#### Problem to solve
Each line of the records below that holds "tròn" should be copied out.

#### Material shown
..............................

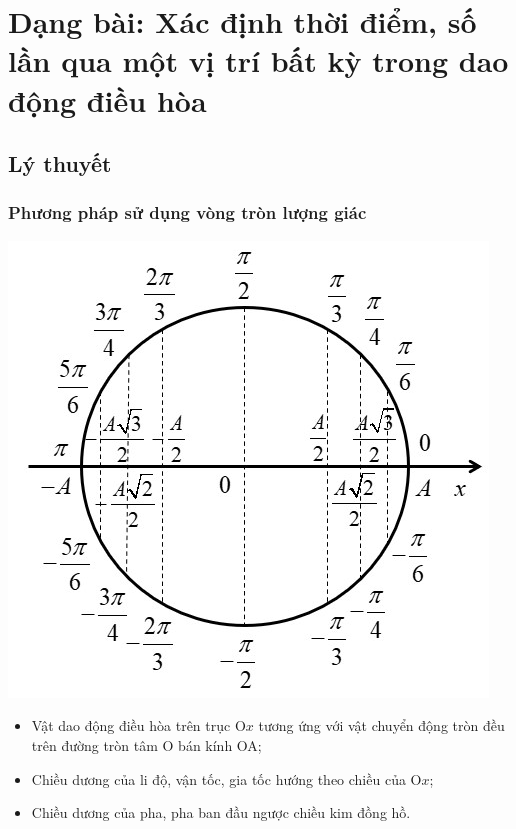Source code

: 
\chapter[Dạng bài: Xác định thời điểm, số lần qua một vị trí bất kỳ trong dao động điều hòa]{Dạng bài: Xác định thời điểm, số lần qua một vị trí bất kỳ trong dao động điều hòa}
\section{Lý thuyết}
\subsection{Phương pháp sử dụng vòng tròn lượng giác}
\begin{center}
	\includegraphics[scale=0.7]{../figs/VN12-PH-02-A-001-1-V2-4.jpg}
\end{center}
\begin{itemize}
	\item Vật dao động điều hòa trên trục O$x$ tương ứng với vật chuyển động tròn đều trên đường tròn tâm O bán kính OA;
	\item Chiều dương của li độ, vận tốc, gia tốc hướng theo chiều của O$x$;
	\item Chiều dương của pha, pha ban đầu ngược chiều kim đồng hồ.
\end{itemize}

..............................

#### Result for this exercise
\subsection{Phương pháp sử dụng vòng tròn lượng giác}
	\item Vật dao động điều hòa trên trục O$x$ tương ứng với vật chuyển động tròn đều trên đường tròn tâm O bán kính OA;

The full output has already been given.